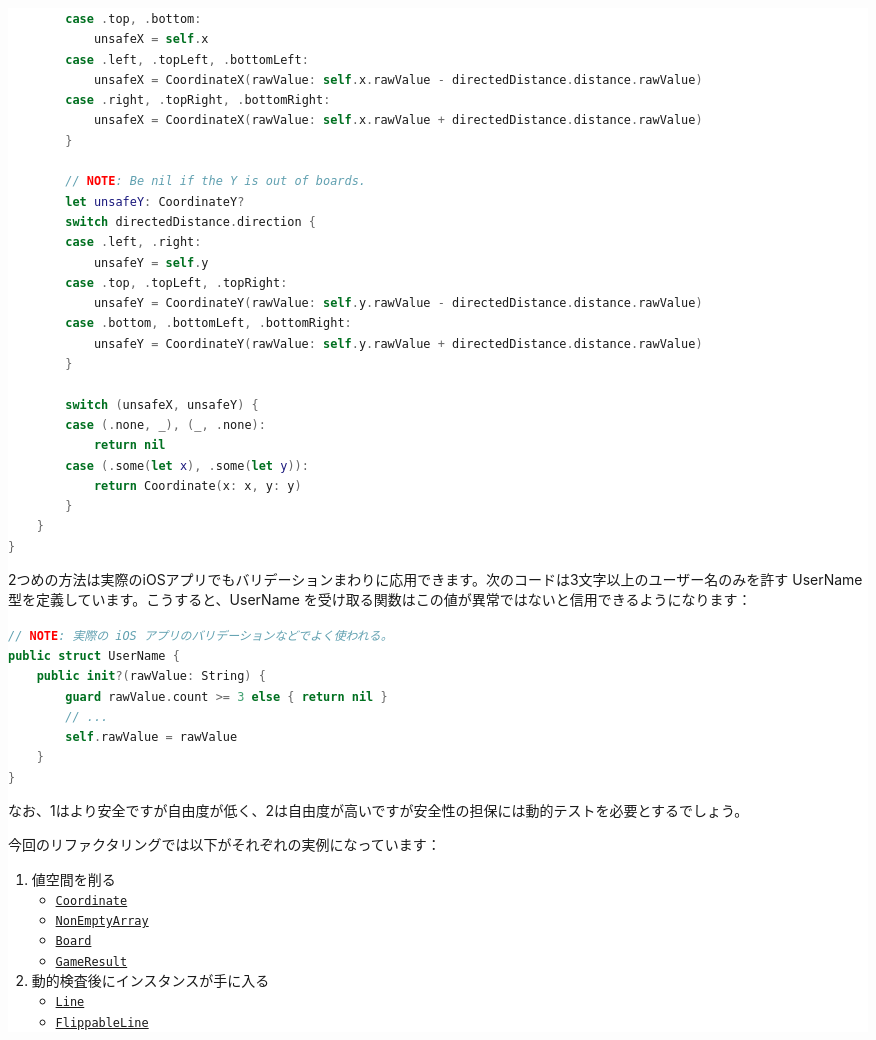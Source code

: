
 ```swift
        case .top, .bottom:
            unsafeX = self.x
        case .left, .topLeft, .bottomLeft:
            unsafeX = CoordinateX(rawValue: self.x.rawValue - directedDistance.distance.rawValue)
        case .right, .topRight, .bottomRight:
            unsafeX = CoordinateX(rawValue: self.x.rawValue + directedDistance.distance.rawValue)
        }

        // NOTE: Be nil if the Y is out of boards.
        let unsafeY: CoordinateY?
        switch directedDistance.direction {
        case .left, .right:
            unsafeY = self.y
        case .top, .topLeft, .topRight:
            unsafeY = CoordinateY(rawValue: self.y.rawValue - directedDistance.distance.rawValue)
        case .bottom, .bottomLeft, .bottomRight:
            unsafeY = CoordinateY(rawValue: self.y.rawValue + directedDistance.distance.rawValue)
        }

        switch (unsafeX, unsafeY) {
        case (.none, _), (_, .none):
            return nil
        case (.some(let x), .some(let y)):
            return Coordinate(x: x, y: y)
        }
    }
}
```

2つめの方法は実際のiOSアプリでもバリデーションまわりに応用できます。次のコードは3文字以上のユーザー名のみを許す UserName 型を定義しています。こうすると、UserName を受け取る関数はこの値が異常ではないと信用できるようになります：

```swift
// NOTE: 実際の iOS アプリのバリデーションなどでよく使われる。
public struct UserName {
    public init?(rawValue: String) {
        guard rawValue.count >= 3 else { return nil }
        // ...
        self.rawValue = rawValue
    }
}
```

なお、1はより安全ですが自由度が低く、2は自由度が高いですが安全性の担保には動的テストを必要とするでしょう。

今回のリファクタリングでは以下がそれぞれの実例になっています：

1. 値空間を削る
    * [`Coordinate`](https://github.com/Kuniwak/reversi-ios/blob/35c67ddd69e1708d2a5d8f4c5430ddd9c0150f9b/ReversiCore/ReversiCore/MVCArchitecture/DataTypes/Coordinate.swift)
    * [`NonEmptyArray`](https://github.com/Kuniwak/reversi-ios/blob/35c67ddd69e1708d2a5d8f4c5430ddd9c0150f9b/ReversiCore/ReversiCore/MVCArchitecture/DataTypes/NonEmptyArray.swift)
    * [`Board`](https://github.com/Kuniwak/reversi-ios/blob/35c67ddd69e1708d2a5d8f4c5430ddd9c0150f9b/ReversiCore/ReversiCore/MVCArchitecture/DataTypes/Board.swift)
    * [`GameResult`](https://github.com/Kuniwak/reversi-ios/blob/35c67ddd69e1708d2a5d8f4c5430ddd9c0150f9b/ReversiCore/ReversiCore/MVCArchitecture/DataTypes/GameResult.swift)
2. 動的検査後にインスタンスが手に入る
    * [`Line`](https://github.com/Kuniwak/reversi-ios/blob/35c67ddd69e1708d2a5d8f4c5430ddd9c0150f9b/ReversiCore/ReversiCore/MVCArchitecture/DataTypes/Line.swift)
    * [`FlippableLine`](https://github.com/Kuniwak/reversi-ios/blob/35c67ddd69e1708d2a5d8f4c5430ddd9c0150f9b/ReversiCore/ReversiCore/MVCArchitecture/DataTypes/FlippableLine.swift)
━━━━
### [Exercise instructions]
For the listing above, state the number of lines that contain the word "Kuniwak" and nothing more.

### [Task result]
6